The research question is explicitly stated however the justification could use some work. Since the justification is a lack of data outside the northern Gulf of Mexico, throughout the manuscript a better job could be done to distinguish studies/data from the northern Gulf of Mexico from the rest of the Gulf of Mexico/study results. I was often confused why study results were being presented as novel, along side data from the literature that seemed to show the same thing.

The methods used could use some additional detail as described in the specific line comments below. Biases associated with the data and model output should be discussed in more detail either in the Methods or in the Discussion. For example, sampling bias was mentioned on line 191 but no further detail was given about what it may have looked like and what its effects could be. A sample of 30 presence locations compared to 10000 available locations seems very small, so additional detail related to how Maxent performs on low-prevalence data and how model performance measures may be affected should also be added.
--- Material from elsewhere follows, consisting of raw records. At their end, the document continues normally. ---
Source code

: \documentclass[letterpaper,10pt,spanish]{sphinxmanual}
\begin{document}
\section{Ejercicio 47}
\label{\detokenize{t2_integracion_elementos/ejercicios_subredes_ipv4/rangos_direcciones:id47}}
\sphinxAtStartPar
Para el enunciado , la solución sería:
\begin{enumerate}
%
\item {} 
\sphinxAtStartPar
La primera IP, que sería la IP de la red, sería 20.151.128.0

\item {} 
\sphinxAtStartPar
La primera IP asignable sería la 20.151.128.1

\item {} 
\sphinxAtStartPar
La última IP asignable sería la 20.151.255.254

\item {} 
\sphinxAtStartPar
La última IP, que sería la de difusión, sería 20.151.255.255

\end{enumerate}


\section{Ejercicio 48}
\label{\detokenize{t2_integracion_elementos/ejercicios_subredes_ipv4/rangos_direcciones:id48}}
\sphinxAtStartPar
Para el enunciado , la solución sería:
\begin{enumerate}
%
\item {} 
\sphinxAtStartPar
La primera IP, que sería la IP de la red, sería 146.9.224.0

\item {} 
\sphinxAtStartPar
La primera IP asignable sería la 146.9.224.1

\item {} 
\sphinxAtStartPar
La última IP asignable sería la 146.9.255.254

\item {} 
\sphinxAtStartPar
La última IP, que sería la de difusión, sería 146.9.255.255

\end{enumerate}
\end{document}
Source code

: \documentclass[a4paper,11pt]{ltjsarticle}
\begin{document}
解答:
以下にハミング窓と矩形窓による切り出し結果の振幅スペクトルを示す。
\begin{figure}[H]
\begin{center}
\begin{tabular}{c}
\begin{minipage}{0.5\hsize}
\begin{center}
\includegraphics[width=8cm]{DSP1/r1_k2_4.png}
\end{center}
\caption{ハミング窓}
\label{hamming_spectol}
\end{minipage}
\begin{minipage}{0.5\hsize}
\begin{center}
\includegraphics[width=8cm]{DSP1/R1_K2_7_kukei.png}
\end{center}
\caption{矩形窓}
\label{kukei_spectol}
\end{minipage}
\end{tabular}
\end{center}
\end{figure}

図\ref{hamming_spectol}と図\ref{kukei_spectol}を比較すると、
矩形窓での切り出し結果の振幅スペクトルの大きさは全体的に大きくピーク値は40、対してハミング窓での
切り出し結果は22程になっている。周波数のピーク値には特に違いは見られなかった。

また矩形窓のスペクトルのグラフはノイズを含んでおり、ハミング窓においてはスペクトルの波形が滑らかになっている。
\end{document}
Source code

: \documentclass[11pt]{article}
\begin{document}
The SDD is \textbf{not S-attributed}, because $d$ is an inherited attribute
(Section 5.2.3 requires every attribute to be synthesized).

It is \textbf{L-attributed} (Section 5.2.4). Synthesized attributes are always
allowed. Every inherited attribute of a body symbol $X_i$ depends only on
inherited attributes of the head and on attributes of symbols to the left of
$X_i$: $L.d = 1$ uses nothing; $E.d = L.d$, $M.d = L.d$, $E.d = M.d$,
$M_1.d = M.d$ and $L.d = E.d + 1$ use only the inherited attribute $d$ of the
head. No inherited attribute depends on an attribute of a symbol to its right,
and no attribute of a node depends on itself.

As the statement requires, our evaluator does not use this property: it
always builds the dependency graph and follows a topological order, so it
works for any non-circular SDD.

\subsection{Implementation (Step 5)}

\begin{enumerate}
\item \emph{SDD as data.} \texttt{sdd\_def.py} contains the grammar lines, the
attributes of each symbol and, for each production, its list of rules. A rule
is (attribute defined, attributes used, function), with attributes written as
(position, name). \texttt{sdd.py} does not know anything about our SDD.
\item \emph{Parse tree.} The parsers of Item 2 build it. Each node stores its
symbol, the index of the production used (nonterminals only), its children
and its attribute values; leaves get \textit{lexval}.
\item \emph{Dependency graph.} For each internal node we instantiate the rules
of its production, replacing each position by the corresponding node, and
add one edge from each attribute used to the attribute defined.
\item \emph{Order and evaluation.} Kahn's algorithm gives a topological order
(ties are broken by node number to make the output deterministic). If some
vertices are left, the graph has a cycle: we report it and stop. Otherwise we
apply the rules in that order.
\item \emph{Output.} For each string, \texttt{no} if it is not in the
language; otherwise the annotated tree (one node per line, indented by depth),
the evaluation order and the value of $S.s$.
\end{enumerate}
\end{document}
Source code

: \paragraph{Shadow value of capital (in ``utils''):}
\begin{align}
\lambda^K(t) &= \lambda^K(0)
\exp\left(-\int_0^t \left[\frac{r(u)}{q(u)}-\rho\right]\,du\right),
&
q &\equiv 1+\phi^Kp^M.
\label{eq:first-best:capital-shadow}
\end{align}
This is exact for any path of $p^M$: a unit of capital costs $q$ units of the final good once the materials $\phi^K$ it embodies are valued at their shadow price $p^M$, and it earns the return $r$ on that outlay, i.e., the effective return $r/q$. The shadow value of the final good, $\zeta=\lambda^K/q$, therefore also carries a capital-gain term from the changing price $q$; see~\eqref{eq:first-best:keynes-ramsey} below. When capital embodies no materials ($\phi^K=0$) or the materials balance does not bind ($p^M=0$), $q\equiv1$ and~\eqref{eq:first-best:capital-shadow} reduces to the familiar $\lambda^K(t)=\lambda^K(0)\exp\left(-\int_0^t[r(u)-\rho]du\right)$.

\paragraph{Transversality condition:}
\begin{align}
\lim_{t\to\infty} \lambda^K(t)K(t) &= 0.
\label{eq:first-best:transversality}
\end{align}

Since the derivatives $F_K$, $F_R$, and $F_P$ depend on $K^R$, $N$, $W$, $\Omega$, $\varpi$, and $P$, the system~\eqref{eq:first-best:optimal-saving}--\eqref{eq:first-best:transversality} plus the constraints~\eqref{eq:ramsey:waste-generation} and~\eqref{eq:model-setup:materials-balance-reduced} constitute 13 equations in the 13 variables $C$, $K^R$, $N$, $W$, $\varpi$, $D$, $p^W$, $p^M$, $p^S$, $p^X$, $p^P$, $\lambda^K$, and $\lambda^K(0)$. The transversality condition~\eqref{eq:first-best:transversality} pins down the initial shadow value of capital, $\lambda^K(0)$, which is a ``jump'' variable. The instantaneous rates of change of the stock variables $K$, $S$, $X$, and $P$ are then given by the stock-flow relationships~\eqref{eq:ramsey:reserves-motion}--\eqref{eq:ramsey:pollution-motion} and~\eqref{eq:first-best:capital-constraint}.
The lack of a temporal aspect to the environmental predictors used is also problematic. The modeling area is described as ‘dynamic’ but no effort to capture its variability was made. Further, some species being modelled may shift their ranges seasonally (as mentioned in the discussion). So the inclusion of parameters like min SST could actually be representing the suitability of an area for only a portion of the year, rather than for the entire year. These kind of issues should also be addressed in the section describing biases, etc, and ideally an explicit statement would be made about why the temporal aspect was not considered.

Validity of the findings

It doesn’t sound like model performance was tested on an independent data set. This is problematic and its implications should be discussed in the manuscript as you would expect the model to perform well on the data used to formulate it. If the input sightings did not represent all possible habitats of a species (likely given some species with relatively few sightings) the results may not be all that informative. With that said, if no other data truly exist for the non-US EEZ waters, any results may be a starting point to work from.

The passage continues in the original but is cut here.